A intenção é direta: reduzir o preço de entrada dos carros novos e acelerar a renovação do parque automóvel nacional. A iniciativa é bem-vinda, mas a execução precisa ser feita com cuidado.

Previsibilidade fiscal e impacto no orçamento das famílias

Nesse tipo de mudança, previsibilidade fiscal não é detalhe - é condição. Embora a lei proíba retroatividade tributária, aumentos inesperados do IUC podem bagunçar o orçamento doméstico.

Em 2023, por exemplo, a proposta de aumento do IUC para veículos anteriores a julho de 2007 desencadeou forte reação pública, incluindo uma petição com mais de 200 mil assinaturas e protestos em várias cidades.

Carro como necessidade: trabalho e mobilidade no dia a dia

Para muita gente em Portugal, carro não é símbolo de status, e sim necessidade. Em especial onde o transporte público falha, o veículo vira ferramenta de trabalho e garante o deslocamento diário.

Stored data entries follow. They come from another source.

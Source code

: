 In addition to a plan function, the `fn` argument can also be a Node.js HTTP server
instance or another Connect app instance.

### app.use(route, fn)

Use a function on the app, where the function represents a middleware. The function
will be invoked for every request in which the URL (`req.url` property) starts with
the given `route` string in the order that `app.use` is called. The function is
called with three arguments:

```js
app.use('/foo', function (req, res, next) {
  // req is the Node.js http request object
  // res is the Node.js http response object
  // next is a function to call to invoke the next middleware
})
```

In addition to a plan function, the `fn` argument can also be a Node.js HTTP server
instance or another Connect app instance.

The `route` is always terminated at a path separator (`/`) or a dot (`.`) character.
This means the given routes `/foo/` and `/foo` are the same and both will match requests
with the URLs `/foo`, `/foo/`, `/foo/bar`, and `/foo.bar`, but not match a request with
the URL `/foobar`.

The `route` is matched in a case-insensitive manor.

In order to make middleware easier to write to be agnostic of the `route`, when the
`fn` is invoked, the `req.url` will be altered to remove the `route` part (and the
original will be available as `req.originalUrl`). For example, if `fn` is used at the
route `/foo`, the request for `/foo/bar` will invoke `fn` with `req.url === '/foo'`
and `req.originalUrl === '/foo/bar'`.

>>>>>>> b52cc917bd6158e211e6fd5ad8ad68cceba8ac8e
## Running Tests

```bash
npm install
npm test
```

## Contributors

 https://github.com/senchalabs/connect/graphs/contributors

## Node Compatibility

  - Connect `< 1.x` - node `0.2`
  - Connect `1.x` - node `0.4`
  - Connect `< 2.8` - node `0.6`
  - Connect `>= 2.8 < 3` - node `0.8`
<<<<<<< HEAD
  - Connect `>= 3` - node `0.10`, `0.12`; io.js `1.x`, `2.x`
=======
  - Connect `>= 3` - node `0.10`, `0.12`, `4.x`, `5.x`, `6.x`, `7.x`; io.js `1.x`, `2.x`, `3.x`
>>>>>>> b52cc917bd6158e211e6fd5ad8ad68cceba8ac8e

Em termos práticos, pode ser a diferença entre conseguir trabalhar ou ficar sem emprego.

Incentivo ao abate e transição para mobilidade sustentável

Programas de incentivo ao abate - como os que existiram até 2010 - já provaram que ajudam a modernizar o parque automóvel. Agora, a ACAP defende um novo incentivo ao abate, com apoio de até 5000 euros para quem comprar um veículo 100% elétrico.

A mudança para uma mobilidade mais sustentável é indispensável, mas precisa incluir todo mundo. O foco deveria ser estimular a troca por carros mais recentes, sejam novos ou usados, elétricos ou a combustão. Por isso, restringir os incentivos apenas aos elétricos acaba sendo contraproducente.

Afinal, a mobilidade individual deve ser tratada como um direito. As políticas públicas precisam conciliar metas ambientais com justiça social, sem punir quem depende do seu "carro velhote" para viver e trabalhar. Em um país justo, isso não acontece, porque ter carro particular não é um luxo.